Mon absente, mon égarée, ma perdue.

J’essaye de prendre appui sur la feuille blanche, mais je me perds dans cette apocalypse de blanc. Le blanc de la page recèle des pièges comme des crevasses sous les grands champs de neige. Avancer dans le blanc c’est à coup sûr aller à sa perte. La chute. L’inévitable avalanche. Chaque aube grince des illusions à venir. Tous ces morceaux de vie qui ne tiennent pas entre eux.
Les dieux avaient dit : « …c’était Elle, c’était Lui… ». Alors ils pleuraient, les dieux. Les dieux pleurent toujours lorsque quelque chose des humains leur échappe. Puis ils ont arrêté de pleurer. Ils sont désormais rassurés.
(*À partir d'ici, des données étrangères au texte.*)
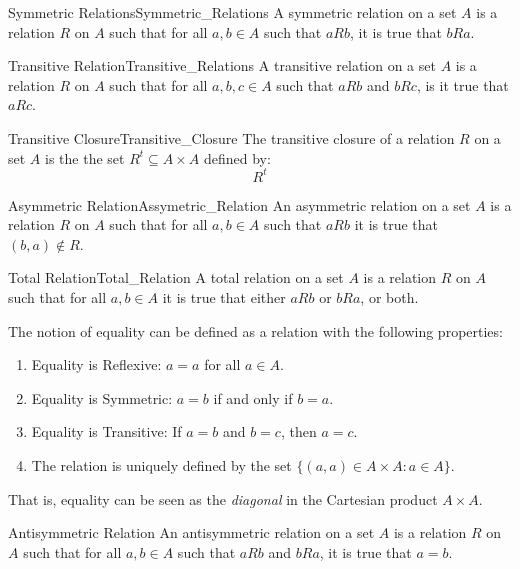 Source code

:     \begin{fdefinition}{Symmetric Relations}{Symmetric_Relations}
        A symmetric relation on a set $A$ is a
        relation $R$ on $A$ such that for all $a,b\in{A}$
        such that $aRb$, it is true that $bRa$.
    \end{fdefinition}
    \begin{fdefinition}{Transitive Relation}{Transitive_Relations}
        A transitive relation on a set $A$ is a relation $R$ on $A$
        such that for all $a,b,c\in{A}$ such that $aRb$ and $bRc$,
        is it true that $aRc$.
    \end{fdefinition}
    \begin{fdefinition}{Transitive Closure}{Transitive_Closure}
        The transitive closure of a relation $R$ on a set
        $A$ is the the set $R^{t}\subseteq{A}\times{A}$ defined by:
        \begin{equation}
            R^{t}
        \end{equation}
    \end{fdefinition}
    \begin{fdefinition}{Asymmetric Relation}{Assymetric_Relation}
        An asymmetric relation on a set $A$ is a relation $R$
        on $A$ such that for all $a,b\in{A}$ such that $aRb$
        it is true that $(b,a)\notin{R}$.
    \end{fdefinition}
    \begin{fdefinition}{Total Relation}{Total_Relation}
        A total relation on a set $A$ is a relation $R$ on $A$ such
        that for all $a,b\in{A}$ it is true that either
        $aRb$ or $bRa$, or both.
    \end{fdefinition}
    The notion of equality can be defined as a relation
    with the following properties:
    \begin{enumerate}
        \item Equality is Reflexive: $a=a$ for all $a\in{A}$.
        \item Equality is Symmetric: $a=b$ if and only if $b=a$.
        \item Equality is Transitive: If $a=b$ and $b=c$, then $a=c$.
        \item The relation is uniquely defined by the set
              $\{(a,a)\in A\times A:a\in A\}$.
    \end{enumerate}
    That is, equality can be seen as the \textit{diagonal} in the
    Cartesian product $A\times{A}$.
    \begin{fdefinition}{Antisymmetric Relation}
        An antisymmetric relation on a set $A$ is a relation $R$ on $A$
        such that for all $a,b\in{A}$ such that $aRb$ and $bRa$, it
        is true that $a=b$.
    \end{fdefinition}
L’ordre du monde, des constellations est sauvegardé.

Mon absente, mon égarée, ma perdue.

Nous resterons sur les rives opposées du fleuve. Nos regards ne feront pas l’arche de lumière. Tu étais faite d’océan, j’étais fait de landes, de bruyère, de vent. À nous deux nous faisions un monde. Mais aujourd’hui la ligne de nos retrouvailles est envahie par les grandes marées. La ligne de nos paroles s’efface dans l’immobilité crasseuse du soleil. Même les ombres s’essoufflent.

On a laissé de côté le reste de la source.